→ **What needs to be done**:
Go through the records and write each one out again exactly.
════════
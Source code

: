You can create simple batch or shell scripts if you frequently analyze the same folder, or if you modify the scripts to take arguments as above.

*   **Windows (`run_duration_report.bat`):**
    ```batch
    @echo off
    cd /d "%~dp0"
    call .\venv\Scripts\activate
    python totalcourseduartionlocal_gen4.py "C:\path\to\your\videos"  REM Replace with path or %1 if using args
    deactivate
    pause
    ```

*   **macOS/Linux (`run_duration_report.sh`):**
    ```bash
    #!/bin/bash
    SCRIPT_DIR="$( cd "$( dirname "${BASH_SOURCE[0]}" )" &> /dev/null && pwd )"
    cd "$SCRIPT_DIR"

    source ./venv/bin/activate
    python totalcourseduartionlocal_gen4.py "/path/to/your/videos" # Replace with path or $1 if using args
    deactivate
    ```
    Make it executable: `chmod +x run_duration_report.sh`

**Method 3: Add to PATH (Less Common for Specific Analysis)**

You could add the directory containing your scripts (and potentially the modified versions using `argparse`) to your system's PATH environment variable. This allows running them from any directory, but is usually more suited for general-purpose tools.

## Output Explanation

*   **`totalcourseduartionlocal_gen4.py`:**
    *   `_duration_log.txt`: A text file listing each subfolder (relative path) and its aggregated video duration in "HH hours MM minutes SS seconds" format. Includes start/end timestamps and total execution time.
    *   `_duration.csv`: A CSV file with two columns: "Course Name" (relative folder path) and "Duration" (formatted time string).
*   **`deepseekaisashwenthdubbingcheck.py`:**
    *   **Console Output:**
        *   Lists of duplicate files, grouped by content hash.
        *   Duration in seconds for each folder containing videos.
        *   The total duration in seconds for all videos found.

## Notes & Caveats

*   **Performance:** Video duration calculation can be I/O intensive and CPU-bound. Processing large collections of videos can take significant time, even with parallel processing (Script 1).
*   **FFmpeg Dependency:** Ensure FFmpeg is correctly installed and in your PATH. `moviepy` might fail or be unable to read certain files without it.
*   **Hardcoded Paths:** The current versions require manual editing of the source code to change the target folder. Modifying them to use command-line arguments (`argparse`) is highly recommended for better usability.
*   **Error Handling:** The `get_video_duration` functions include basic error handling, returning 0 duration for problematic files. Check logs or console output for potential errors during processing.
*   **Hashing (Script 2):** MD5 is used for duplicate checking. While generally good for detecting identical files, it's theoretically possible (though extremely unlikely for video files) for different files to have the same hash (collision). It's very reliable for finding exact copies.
════════
→ **Problem solution**:
Source code

:You can create simple batch or shell scripts if you frequently analyze the same folder, or if you modify the scripts to take arguments as above.

*   **Windows (`run_duration_report.bat`):**
    ```batch
    @echo off
    cd /d "%~dp0"
    call .\venv\Scripts\activate
    python totalcourseduartionlocal_gen4.py "C:\path\to\your\videos"  REM Replace with path or %1 if using args
    deactivate
    pause
    ```

*   **macOS/Linux (`run_duration_report.sh`):**
    ```bash
    #!/bin/bash
    SCRIPT_DIR="$( cd "$( dirname "${BASH_SOURCE[0]}" )" &> /dev/null && pwd )"
    cd "$SCRIPT_DIR"

    source ./venv/bin/activate
    python totalcourseduartionlocal_gen4.py "/path/to/your/videos" # Replace with path or $1 if using args
    deactivate
    ```
    Make it executable: `chmod +x run_duration_report.sh`

**Method 3: Add to PATH (Less Common for Specific Analysis)**

You could add the directory containing your scripts (and potentially the modified versions using `argparse`) to your system's PATH environment variable. This allows running them from any directory, but is usually more suited for general-purpose tools.

## Output Explanation

*   **`totalcourseduartionlocal_gen4.py`:**
    *   `_duration_log.txt`: A text file listing each subfolder (relative path) and its aggregated video duration in "HH hours MM minutes SS seconds" format. Includes start/end timestamps and total execution time.
    *   `_duration.csv`: A CSV file with two columns: "Course Name" (relative folder path) and "Duration" (formatted time string).
*   **`deepseekaisashwenthdubbingcheck.py`:**
    *   **Console Output:**
        *   Lists of duplicate files, grouped by content hash.
        *   Duration in seconds for each folder containing videos.
        *   The total duration in seconds for all videos found.

## Notes & Caveats

*   **Performance:** Video duration calculation can be I/O intensive and CPU-bound. Processing large collections of videos can take significant time, even with parallel processing (Script 1).
*   **FFmpeg Dependency:** Ensure FFmpeg is correctly installed and in your PATH. `moviepy` might fail or be unable to read certain files without it.
*   **Hardcoded Paths:** The current versions require manual editing of the source code to change the target folder. Modifying them to use command-line arguments (`argparse`) is highly recommended for better usability.
*   **Error Handling:** The `get_video_duration` functions include basic error handling, returning 0 duration for problematic files. Check logs or console output for potential errors during processing.
*   **Hashing (Script 2):** MD5 is used for duplicate checking. While generally good for detecting identical files, it's theoretically possible (though extremely unlikely for video files) for different files to have the same hash (collision). It's very reliable for finding exact copies.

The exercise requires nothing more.